Collected data
-----
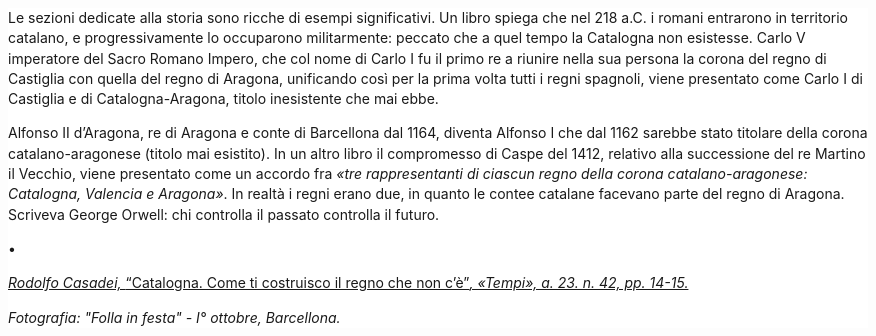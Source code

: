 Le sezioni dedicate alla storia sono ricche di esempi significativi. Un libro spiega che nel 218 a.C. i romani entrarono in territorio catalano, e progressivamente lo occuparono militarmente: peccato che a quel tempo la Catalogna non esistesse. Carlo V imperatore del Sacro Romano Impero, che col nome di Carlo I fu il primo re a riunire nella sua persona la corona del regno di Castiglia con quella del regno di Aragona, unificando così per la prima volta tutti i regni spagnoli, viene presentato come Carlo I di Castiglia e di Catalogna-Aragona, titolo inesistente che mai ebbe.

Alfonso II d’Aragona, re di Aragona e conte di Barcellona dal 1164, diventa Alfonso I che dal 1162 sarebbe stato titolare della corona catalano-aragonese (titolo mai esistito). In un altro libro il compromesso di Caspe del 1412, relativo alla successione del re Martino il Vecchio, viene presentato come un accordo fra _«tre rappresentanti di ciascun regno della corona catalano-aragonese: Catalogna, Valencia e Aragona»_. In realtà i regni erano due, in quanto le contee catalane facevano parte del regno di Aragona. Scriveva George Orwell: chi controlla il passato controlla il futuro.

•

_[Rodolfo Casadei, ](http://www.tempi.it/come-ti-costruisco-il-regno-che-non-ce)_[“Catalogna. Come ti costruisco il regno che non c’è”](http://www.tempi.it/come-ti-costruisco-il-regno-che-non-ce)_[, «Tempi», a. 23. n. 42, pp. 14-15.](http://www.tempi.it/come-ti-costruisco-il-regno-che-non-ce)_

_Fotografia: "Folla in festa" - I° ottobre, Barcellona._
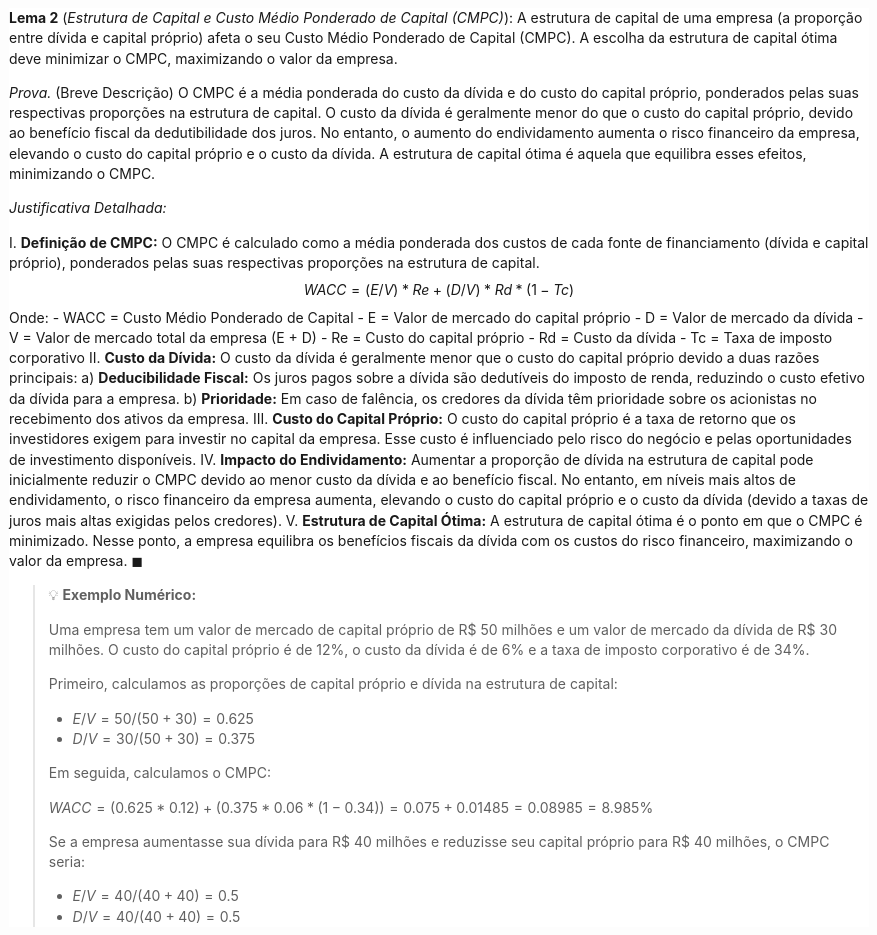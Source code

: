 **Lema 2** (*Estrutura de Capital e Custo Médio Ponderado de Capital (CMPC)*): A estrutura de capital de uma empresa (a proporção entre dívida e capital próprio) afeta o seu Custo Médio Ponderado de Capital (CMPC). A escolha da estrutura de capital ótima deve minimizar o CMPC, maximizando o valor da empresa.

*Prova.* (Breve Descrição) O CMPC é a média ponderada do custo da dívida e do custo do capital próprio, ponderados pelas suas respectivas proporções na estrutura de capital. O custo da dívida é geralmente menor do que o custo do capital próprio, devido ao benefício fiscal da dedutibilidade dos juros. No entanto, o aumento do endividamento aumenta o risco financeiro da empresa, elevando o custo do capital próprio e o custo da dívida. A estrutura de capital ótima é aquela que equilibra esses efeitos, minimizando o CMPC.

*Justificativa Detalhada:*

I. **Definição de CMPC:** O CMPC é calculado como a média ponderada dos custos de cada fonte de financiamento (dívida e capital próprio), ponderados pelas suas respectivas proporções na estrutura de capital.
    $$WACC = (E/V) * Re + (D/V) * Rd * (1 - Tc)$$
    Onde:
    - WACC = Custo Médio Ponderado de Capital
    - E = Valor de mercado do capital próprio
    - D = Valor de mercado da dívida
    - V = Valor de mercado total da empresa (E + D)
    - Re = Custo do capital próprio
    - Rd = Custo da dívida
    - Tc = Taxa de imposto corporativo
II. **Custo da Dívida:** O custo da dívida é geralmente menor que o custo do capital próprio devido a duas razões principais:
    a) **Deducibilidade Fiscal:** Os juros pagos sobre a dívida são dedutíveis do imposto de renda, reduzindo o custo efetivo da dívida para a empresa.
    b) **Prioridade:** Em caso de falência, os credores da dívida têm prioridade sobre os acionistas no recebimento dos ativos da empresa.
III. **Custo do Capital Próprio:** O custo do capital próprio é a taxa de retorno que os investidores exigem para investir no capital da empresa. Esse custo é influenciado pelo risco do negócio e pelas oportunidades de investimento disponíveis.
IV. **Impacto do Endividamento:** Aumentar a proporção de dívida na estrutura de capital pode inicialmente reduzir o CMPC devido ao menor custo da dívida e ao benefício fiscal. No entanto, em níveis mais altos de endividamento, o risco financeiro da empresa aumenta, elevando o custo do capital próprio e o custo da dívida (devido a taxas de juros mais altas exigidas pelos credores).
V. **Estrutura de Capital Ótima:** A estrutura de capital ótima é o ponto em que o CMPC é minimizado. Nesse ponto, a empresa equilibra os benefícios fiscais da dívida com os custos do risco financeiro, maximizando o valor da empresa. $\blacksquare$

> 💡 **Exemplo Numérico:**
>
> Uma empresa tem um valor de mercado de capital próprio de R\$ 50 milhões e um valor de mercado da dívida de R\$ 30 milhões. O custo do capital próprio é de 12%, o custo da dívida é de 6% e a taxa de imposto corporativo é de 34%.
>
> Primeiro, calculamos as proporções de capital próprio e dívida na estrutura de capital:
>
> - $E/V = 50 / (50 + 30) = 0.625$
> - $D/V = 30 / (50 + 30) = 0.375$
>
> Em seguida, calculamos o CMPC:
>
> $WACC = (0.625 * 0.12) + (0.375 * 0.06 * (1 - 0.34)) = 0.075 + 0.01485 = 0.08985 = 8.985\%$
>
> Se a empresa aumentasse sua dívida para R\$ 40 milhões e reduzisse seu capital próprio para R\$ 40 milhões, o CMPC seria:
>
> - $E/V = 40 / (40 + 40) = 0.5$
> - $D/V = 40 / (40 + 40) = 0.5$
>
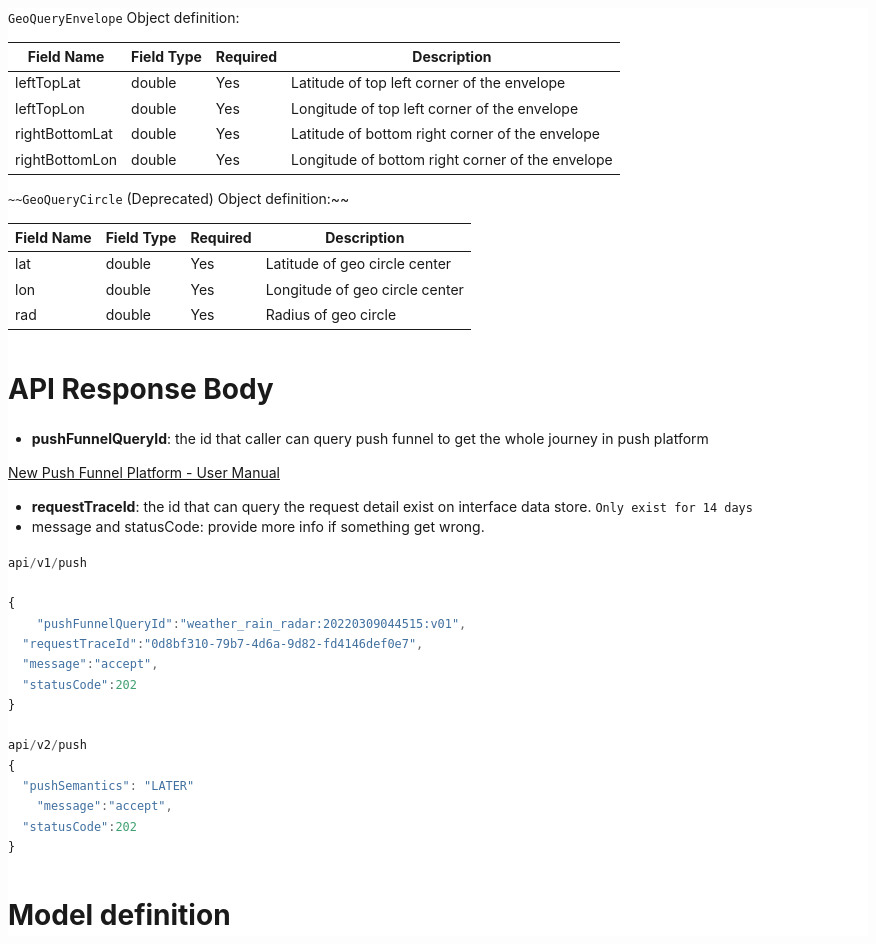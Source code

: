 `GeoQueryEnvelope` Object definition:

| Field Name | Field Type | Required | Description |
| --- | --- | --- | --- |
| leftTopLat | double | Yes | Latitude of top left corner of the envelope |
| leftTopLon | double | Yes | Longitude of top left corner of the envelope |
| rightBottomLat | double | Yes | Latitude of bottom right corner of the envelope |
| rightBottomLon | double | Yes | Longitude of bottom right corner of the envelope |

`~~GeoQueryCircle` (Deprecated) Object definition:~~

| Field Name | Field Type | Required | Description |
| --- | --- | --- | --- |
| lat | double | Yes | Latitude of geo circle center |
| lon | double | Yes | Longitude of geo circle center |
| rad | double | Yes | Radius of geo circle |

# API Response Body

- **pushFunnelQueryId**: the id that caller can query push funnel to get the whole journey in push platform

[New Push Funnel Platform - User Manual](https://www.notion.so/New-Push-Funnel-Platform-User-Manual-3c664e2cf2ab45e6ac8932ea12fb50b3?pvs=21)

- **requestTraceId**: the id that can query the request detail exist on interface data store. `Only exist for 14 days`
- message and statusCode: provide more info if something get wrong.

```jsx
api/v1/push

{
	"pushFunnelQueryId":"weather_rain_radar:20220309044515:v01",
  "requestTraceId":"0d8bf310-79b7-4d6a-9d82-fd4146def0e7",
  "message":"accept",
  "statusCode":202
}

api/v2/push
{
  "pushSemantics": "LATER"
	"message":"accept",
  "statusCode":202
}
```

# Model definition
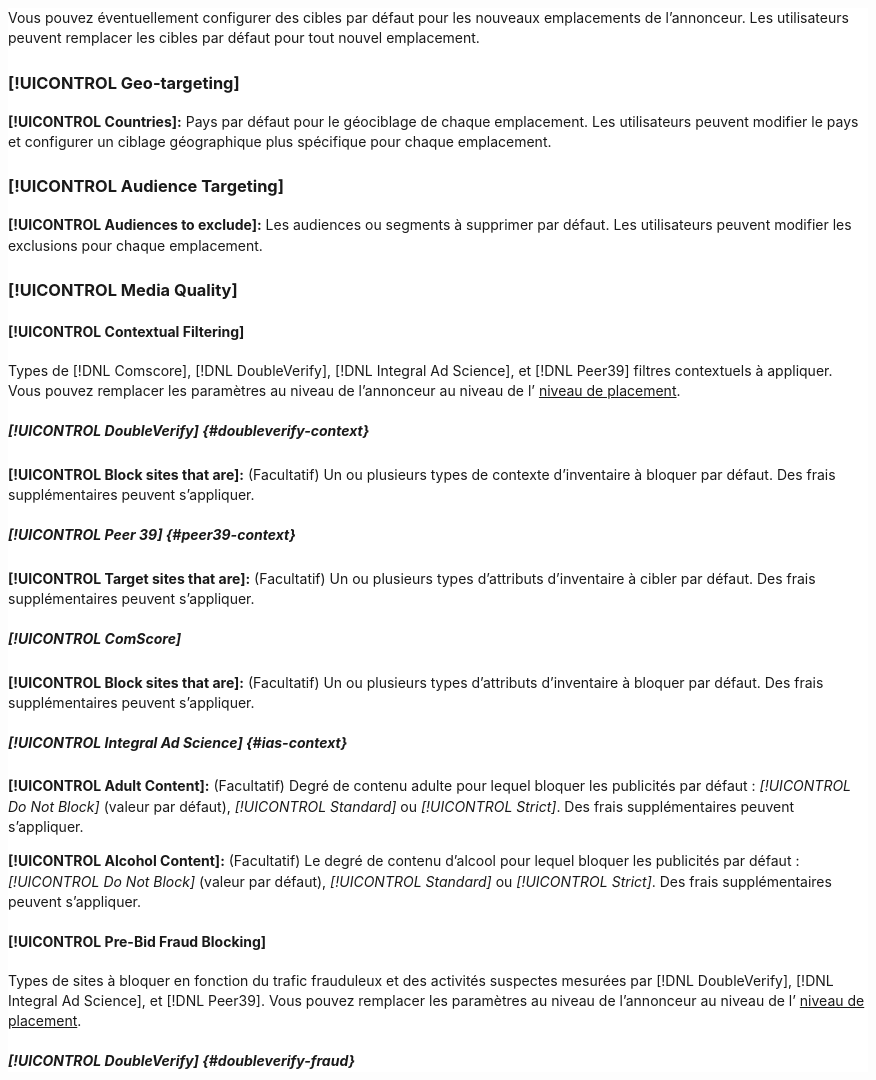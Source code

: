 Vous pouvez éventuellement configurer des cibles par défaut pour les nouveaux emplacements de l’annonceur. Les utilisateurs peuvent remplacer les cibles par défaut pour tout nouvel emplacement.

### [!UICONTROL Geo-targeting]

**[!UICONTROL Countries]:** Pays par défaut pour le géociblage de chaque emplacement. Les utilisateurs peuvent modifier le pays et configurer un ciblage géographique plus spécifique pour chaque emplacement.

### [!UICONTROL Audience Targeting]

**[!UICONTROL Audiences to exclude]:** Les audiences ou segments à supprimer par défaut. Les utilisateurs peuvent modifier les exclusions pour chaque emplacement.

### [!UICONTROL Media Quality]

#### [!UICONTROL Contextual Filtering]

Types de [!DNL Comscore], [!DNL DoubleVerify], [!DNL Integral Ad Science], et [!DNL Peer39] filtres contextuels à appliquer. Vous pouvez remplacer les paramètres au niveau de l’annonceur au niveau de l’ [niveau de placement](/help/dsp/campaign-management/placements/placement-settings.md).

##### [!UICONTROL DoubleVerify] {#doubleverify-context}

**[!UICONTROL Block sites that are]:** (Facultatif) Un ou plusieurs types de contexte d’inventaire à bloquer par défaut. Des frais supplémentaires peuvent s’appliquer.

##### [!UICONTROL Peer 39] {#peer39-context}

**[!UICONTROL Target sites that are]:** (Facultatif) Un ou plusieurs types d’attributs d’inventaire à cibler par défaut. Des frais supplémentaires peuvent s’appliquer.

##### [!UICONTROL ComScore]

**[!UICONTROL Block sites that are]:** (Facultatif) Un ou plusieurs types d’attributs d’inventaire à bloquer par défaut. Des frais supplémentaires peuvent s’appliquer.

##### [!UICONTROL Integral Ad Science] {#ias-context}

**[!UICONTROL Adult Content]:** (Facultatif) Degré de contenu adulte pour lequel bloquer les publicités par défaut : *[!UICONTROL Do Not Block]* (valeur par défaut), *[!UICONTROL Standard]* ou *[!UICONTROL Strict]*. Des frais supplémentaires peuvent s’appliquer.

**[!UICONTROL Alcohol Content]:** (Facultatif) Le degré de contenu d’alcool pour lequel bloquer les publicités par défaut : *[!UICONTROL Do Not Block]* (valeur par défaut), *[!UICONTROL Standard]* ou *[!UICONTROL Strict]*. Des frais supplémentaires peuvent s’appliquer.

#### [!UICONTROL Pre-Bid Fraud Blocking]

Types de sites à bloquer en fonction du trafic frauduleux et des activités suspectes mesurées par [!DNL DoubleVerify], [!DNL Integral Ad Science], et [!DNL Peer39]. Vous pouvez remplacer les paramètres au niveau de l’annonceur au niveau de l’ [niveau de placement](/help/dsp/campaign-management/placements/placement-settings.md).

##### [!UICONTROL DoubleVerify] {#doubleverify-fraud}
-----
(WORK REQUEST): Only lines with the word "ponderados" are wanted. Find and copy them from the records above.

(WRITTEN REPLY):
*Prova.* (Breve Descrição) O CMPC é a média ponderada do custo da dívida e do custo do capital próprio, ponderados pelas suas respectivas proporções na estrutura de capital. O custo da dívida é geralmente menor do que o custo do capital próprio, devido ao benefício fiscal da dedutibilidade dos juros. No entanto, o aumento do endividamento aumenta o risco financeiro da empresa, elevando o custo do capital próprio e o custo da dívida. A estrutura de capital ótima é aquela que equilibra esses efeitos, minimizando o CMPC.
I. **Definição de CMPC:** O CMPC é calculado como a média ponderada dos custos de cada fonte de financiamento (dívida e capital próprio), ponderados pelas suas respectivas proporções na estrutura de capital.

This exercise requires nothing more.